De 88-jarige frontman Richard Hanson steelt de show, maar trapt vertwijfelt af. Vraagt of er veteranen uit Indonesië zijn. “Mijn maten van de 7 december divisie! Waar zijn jullie?” voegt hij er nog aan toe. Er staat niemand op, niemand reageert ook. Geen aaaah of ooooh golft van de tribune. Ik wil applaudisseren voor die lege plekken op de tribune van die oud strijders. Huil stilletjes met hem mee, maar wie ben ik? En niemand in het publiek schijnt zich te bekommeren om dit schrijnende relaas.
Gedurende het concert herpakt de frontman zich, professional als hij is, en roept voor hij een nieuw nummer inzet Charles, de ukele-speler tot de orde. Hij flirt met Diana, de hoelahoep danseres met flink wat overgewicht. Daar komt mot van! Inmiddels heeft hij een schitterende oude jazzgitaar gepakt die hij een stuk beter beheerst. Sterker nog, later blijkt hij de steelguitar nog maar net te hebben gekregen en er sindsdien flink op geoefend. 88 Jaar oud! Ik stel mijn verwachtingen voor de twaalfde keer bij.
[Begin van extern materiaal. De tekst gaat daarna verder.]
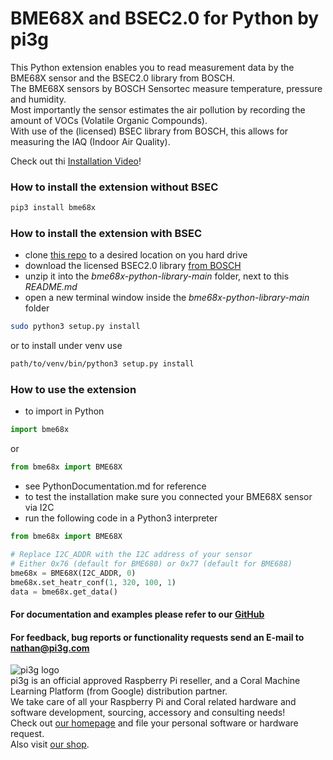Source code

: # BME68X and BSEC2.0 for Python by pi3g

This Python extension enables you to read measurement data by the BME68X sensor and the BSEC2.0 library from BOSCH.<br>
The BME68X sensors by BOSCH Sensortec measure temperature, pressure and humidity.<br>
Most importantly the sensor estimates the air pollution by recording the amount of VOCs (Volatile Organic Compounds).<br>
With use of the (licensed) BSEC library from BOSCH, this allows for measuring the IAQ (Indoor Air Quality).<br>

Check out thi [Installation Video](https://www.youtube.com/watch?v=TGWKcCPKhIE&t=12s)!

### How to install the extension without BSEC
```bash
pip3 install bme68x
```

### How to install the extension with BSEC
- clone [this repo](https://github.com/pi3g/bme68x-python-library) to a desired location on you hard drive
- download the licensed BSEC2.0 library [from BOSCH](https://www.bosch-sensortec.com/software-tools/software/bme688-software/)<br>
- unzip it into the *bme68x-python-library-main* folder, next to this *README.md*
- open a new terminal window inside the *bme68x-python-library-main* folder
```bash
sudo python3 setup.py install
```
or to install under venv use
```bash
path/to/venv/bin/python3 setup.py install
```
### How to use the extension
- to import in Python
```python
import bme68x
```
or
```python
from bme68x import BME68X
```
- see PythonDocumentation.md for reference
- to test the installation make sure you connected your BME68X sensor via I2C
- run the following code in a Python3 interpreter
```python
from bme68x import BME68X

# Replace I2C_ADDR with the I2C address of your sensor
# Either 0x76 (default for BME680) or 0x77 (default for BME688)
bme68x = BME68X(I2C_ADDR, 0)
bme68x.set_heatr_conf(1, 320, 100, 1)
data = bme68x.get_data()
```

#### For documentation and examples please refer to our [GitHub](https://github.com/pi3g/bme68x-python-library)<br>
#### For feedback, bug reports or functionality requests send an E-mail to nathan@pi3g.com<br>


![pi3g logo](https://pi3g.com/wp-content/uploads/2015/06/pi3g-150px-only-transparent-e1622110450400.png)<br>
pi3g is an official approved Raspberry Pi reseller, and a Coral Machine Learning Platform (from Google) distribution partner.<br>
We take care of all your Raspberry Pi and Coral related hardware and software development, sourcing, accessory and consulting needs!<br>
Check out [our homepage](https://pi3g.com) and file your personal software or hardware request.<br>
Also visit [our shop](https://buyzero.de).<br>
Erik, de jonge gitarist en indo met blauwe ogen, mag één nummertje zingen en blijkt dat verreweg het beste te doen van het hele stel. Waarom laten de frontmensen zich er niet vocaal doorheen trekken door de jonkies? Mick Jagger doet het al jaren. Want van de zangeres krijgt de band geen steun. In niets. Ze zit als een Boeddha midden op het podium. Komt niet van haar stoel, zingt zoals een huisvrouw dat doet boven de pannen, heeft een abominabele uitspraak, vergeet teksten en doet niet mee in de grapjes. Ze wordt ook nergens in betrokken, valt mij op. Wellicht is ze ooit oogverblindend geweest en veroverde zo haar plekje in de band. Om die vervolgens nooit meer af te staan. En wie durft haar…
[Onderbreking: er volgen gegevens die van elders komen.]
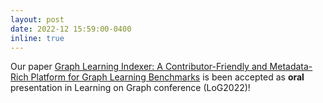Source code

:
 ```yaml
---
layout: post
date: 2022-12 15:59:00-0400
inline: true
---
```


Our paper [Graph Learning Indexer: A Contributor-Friendly and Metadata-Rich Platform for Graph Learning Benchmarks](https://arxiv.org/abs/2212.04537) is been accepted as **oral** presentation in Learning on Graph conference (LoG2022)!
Als ze voor iedereen (toch?) de overbekende krontjongliedjes Nina Bobo en Terang Bhulan galmt, herken ik het niet eens. Nu is dat bij Bob Dylan tegenwoordig ook zo maar zij tikt de pijngrens aan.
'Vááááááááls', imiteer ik iets te hard Jeroen Krabbe in Soldaat van Oranje. De mensen een paar rijen voor mij moeten het toch hebben gehoord, ik zie nergens instemmende knikjes.
Het liedje over de Tokeh brengt Richard Hanson weer terug naar de Gordel van Smaragd. Heimwee naar de Insulinde. Zoals zoveel indo’s wrijft hij het er nog even in: De capitulatie op 15 augustus (wat nou 4-5 mei). ‘’Maar ík voel mij hier best wel thuis hoor!’’ besluit hij krakend zijn lange weemoedige relaas. ‘Integreren is zo makkelijk nog niet’’ voegt hij er dan nog ineens aan toe. Is hij zich bewust hoe actueel hij hiermee is?
Bij het zoeken naar onze fietsen spuug ik cynische opmerkingen: “Bij Paleis Soestdijk speelden deze zomer Damien Rice, Blof en The Counting Crows. Waarom lukt Zeist dat niet? Bij Zeist redden wij ons in de Slottuin met de Hanson Hawaiian Minstrels. Dat is ons niveau…”
“Nou”, zegt ze. ‘’Dit was wel een band die ik tússen de nummers ijzersterk vond.”